The State filed a petition seeking to commit Mitchell as a sexually violent person under Wis. Stat. § 980.02(1)(a).  The court instructed the jury at the close of testimony that, to find Mitchell to be a sexually violent person, it must find that: (1) Mitchell was convicted of a sexually violent offense; (2) Mitchell has a mental disorder that predisposes him to engage in acts of sexual violence; and (3) Mitchell is dangerous because he has a mental disorder which makes it more likely than not that he will engage in future acts of sexual violence.  During deliberations, the jury submitted a note to the court seeking the definition of “predispose.”  After consulting with the prosecutor and defense counsel, and based on counsels’ stipulation, the court provided a supplemental instruction to the jury stating that they “should rely on [their] collective memories of the testimony on this point.”  The issue on appeal focuses on the court’s supplemental instruction regarding the meaning of “predispose.” 

For purposes of this decision, we assume, as Mitchell does, that the jury would have focused on the testimony of Dr. Cynthia Marsh, who was the only expert at trial that provided a full explanation of what “predispose” means.  Specifically, Dr. Marsh explained that “predispose” in this context means that a mental disorder “causes you or makes you more likely to commit an act of sexual violence” and that “likely” in this context means “more likely than not.” 

Mitchell contends that Dr. Marsh’s definition of “predispose” prevented the real controversy from being fully tried by misinforming the jury of the second element that the State was required to prove to establish that Mitchell was a sexually violent person.  We disagree.  

If anything, Dr. Marsh’s testimony regarding the meaning of “predispose” raised the bar with respect to what the jury was required to find in order to find that Mitchell has a disorder that predisposes him to engage in acts of sexual violence.  Stated differently, Dr. Marsh’s testimony made it, if anything, more difficult for the State to prove that Mitchell has a mental disorder that predisposes him to engage in acts of sexual violence.  This is because the “more likely than not” burden of proof appears to be a higher burden of proof than that which is required to show that a person has a mental disorder that predisposes him or her to engage in acts of sexual violence. 
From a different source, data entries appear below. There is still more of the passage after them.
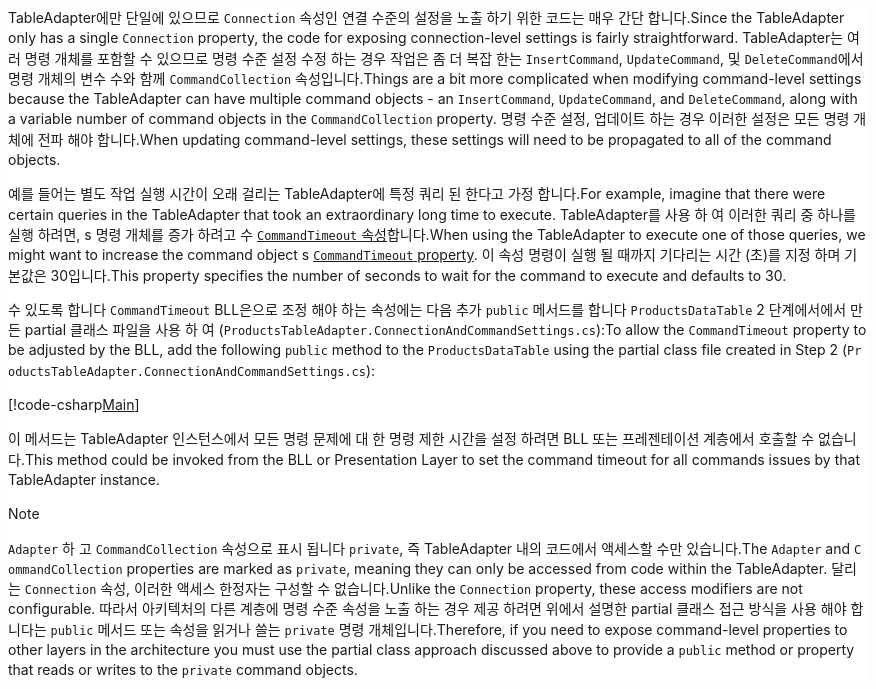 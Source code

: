 <span data-ttu-id="a89c3-202">TableAdapter에만 단일에 있으므로 `Connection` 속성인 연결 수준의 설정을 노출 하기 위한 코드는 매우 간단 합니다.</span><span class="sxs-lookup"><span data-stu-id="a89c3-202">Since the TableAdapter only has a single `Connection` property, the code for exposing connection-level settings is fairly straightforward.</span></span> <span data-ttu-id="a89c3-203">TableAdapter는 여러 명령 개체를 포함할 수 있으므로 명령 수준 설정 수정 하는 경우 작업은 좀 더 복잡 한는 `InsertCommand`, `UpdateCommand`, 및 `DeleteCommand`에서 명령 개체의 변수 수와 함께 `CommandCollection` 속성입니다.</span><span class="sxs-lookup"><span data-stu-id="a89c3-203">Things are a bit more complicated when modifying command-level settings because the TableAdapter can have multiple command objects - an `InsertCommand`, `UpdateCommand`, and `DeleteCommand`, along with a variable number of command objects in the `CommandCollection` property.</span></span> <span data-ttu-id="a89c3-204">명령 수준 설정, 업데이트 하는 경우 이러한 설정은 모든 명령 개체에 전파 해야 합니다.</span><span class="sxs-lookup"><span data-stu-id="a89c3-204">When updating command-level settings, these settings will need to be propagated to all of the command objects.</span></span>

<span data-ttu-id="a89c3-205">예를 들어는 별도 작업 실행 시간이 오래 걸리는 TableAdapter에 특정 쿼리 된 한다고 가정 합니다.</span><span class="sxs-lookup"><span data-stu-id="a89c3-205">For example, imagine that there were certain queries in the TableAdapter that took an extraordinary long time to execute.</span></span> <span data-ttu-id="a89c3-206">TableAdapter를 사용 하 여 이러한 쿼리 중 하나를 실행 하려면, s 명령 개체를 증가 하려고 수 [ `CommandTimeout` 속성](https://msdn.microsoft.com/library/system.data.sqlclient.sqlcommand.commandtimeout.aspx)합니다.</span><span class="sxs-lookup"><span data-stu-id="a89c3-206">When using the TableAdapter to execute one of those queries, we might want to increase the command object s [`CommandTimeout` property](https://msdn.microsoft.com/library/system.data.sqlclient.sqlcommand.commandtimeout.aspx).</span></span> <span data-ttu-id="a89c3-207">이 속성 명령이 실행 될 때까지 기다리는 시간 (초)를 지정 하며 기본값은 30입니다.</span><span class="sxs-lookup"><span data-stu-id="a89c3-207">This property specifies the number of seconds to wait for the command to execute and defaults to 30.</span></span>

<span data-ttu-id="a89c3-208">수 있도록 합니다 `CommandTimeout` BLL은으로 조정 해야 하는 속성에는 다음 추가 `public` 메서드를 합니다 `ProductsDataTable` 2 단계에서에서 만든 partial 클래스 파일을 사용 하 여 (`ProductsTableAdapter.ConnectionAndCommandSettings.cs`):</span><span class="sxs-lookup"><span data-stu-id="a89c3-208">To allow the `CommandTimeout` property to be adjusted by the BLL, add the following `public` method to the `ProductsDataTable` using the partial class file created in Step 2 (`ProductsTableAdapter.ConnectionAndCommandSettings.cs`):</span></span>


[!code-csharp[Main](configuring-the-data-access-layer-s-connection-and-command-level-settings-cs/samples/sample4.cs)]

<span data-ttu-id="a89c3-209">이 메서드는 TableAdapter 인스턴스에서 모든 명령 문제에 대 한 명령 제한 시간을 설정 하려면 BLL 또는 프레젠테이션 계층에서 호출할 수 없습니다.</span><span class="sxs-lookup"><span data-stu-id="a89c3-209">This method could be invoked from the BLL or Presentation Layer to set the command timeout for all commands issues by that TableAdapter instance.</span></span>

> [!NOTE]
> <span data-ttu-id="a89c3-210">`Adapter` 하 고 `CommandCollection` 속성으로 표시 됩니다 `private`, 즉 TableAdapter 내의 코드에서 액세스할 수만 있습니다.</span><span class="sxs-lookup"><span data-stu-id="a89c3-210">The `Adapter` and `CommandCollection` properties are marked as `private`, meaning they can only be accessed from code within the TableAdapter.</span></span> <span data-ttu-id="a89c3-211">달리는 `Connection` 속성, 이러한 액세스 한정자는 구성할 수 없습니다.</span><span class="sxs-lookup"><span data-stu-id="a89c3-211">Unlike the `Connection` property, these access modifiers are not configurable.</span></span> <span data-ttu-id="a89c3-212">따라서 아키텍처의 다른 계층에 명령 수준 속성을 노출 하는 경우 제공 하려면 위에서 설명한 partial 클래스 접근 방식을 사용 해야 합니다는 `public` 메서드 또는 속성을 읽거나 쓸는 `private` 명령 개체입니다.</span><span class="sxs-lookup"><span data-stu-id="a89c3-212">Therefore, if you need to expose command-level properties to other layers in the architecture you must use the partial class approach discussed above to provide a `public` method or property that reads or writes to the `private` command objects.</span></span>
To the extent that Mitchell argues that the real controversy had not been fully tried because Dr. Marsh’s definition of “predispose” merged the second and third elements, that argument is unavailing.  Even assuming that Dr. Marsh’s definition merged the two elements, Mitchell has not provided any hypothetical or practical reason to think that the testimony regarding the definition of “predispose” would have affected the verdict in this or any other case.  In other words, Mitchell has failed to explain to us why a jury hearing an instruction that does not include a definition of “predispose” would have found Mitchell, or any person, to be sexually violent, but that a jury hearing an instruction that included a definition of “predispose” would have found the person not to be sexually violent.  We do not discern any reason why the jury’s assumed reliance on Dr. Marsh’s testimony regarding the meaning of “predispose” prevented the real controversy from being fully tried.

Therefore,


 

IT IS ORDERED that the judgment and order is summarily affirmed pursuant to Wis. Stat. Rule 809.21.

 


 

Diane M. Fremgen

Clerk of Court of Appeals

 



[1]  All references to the Wisconsin Statutes are to the 2011-12 version unless otherwise noted.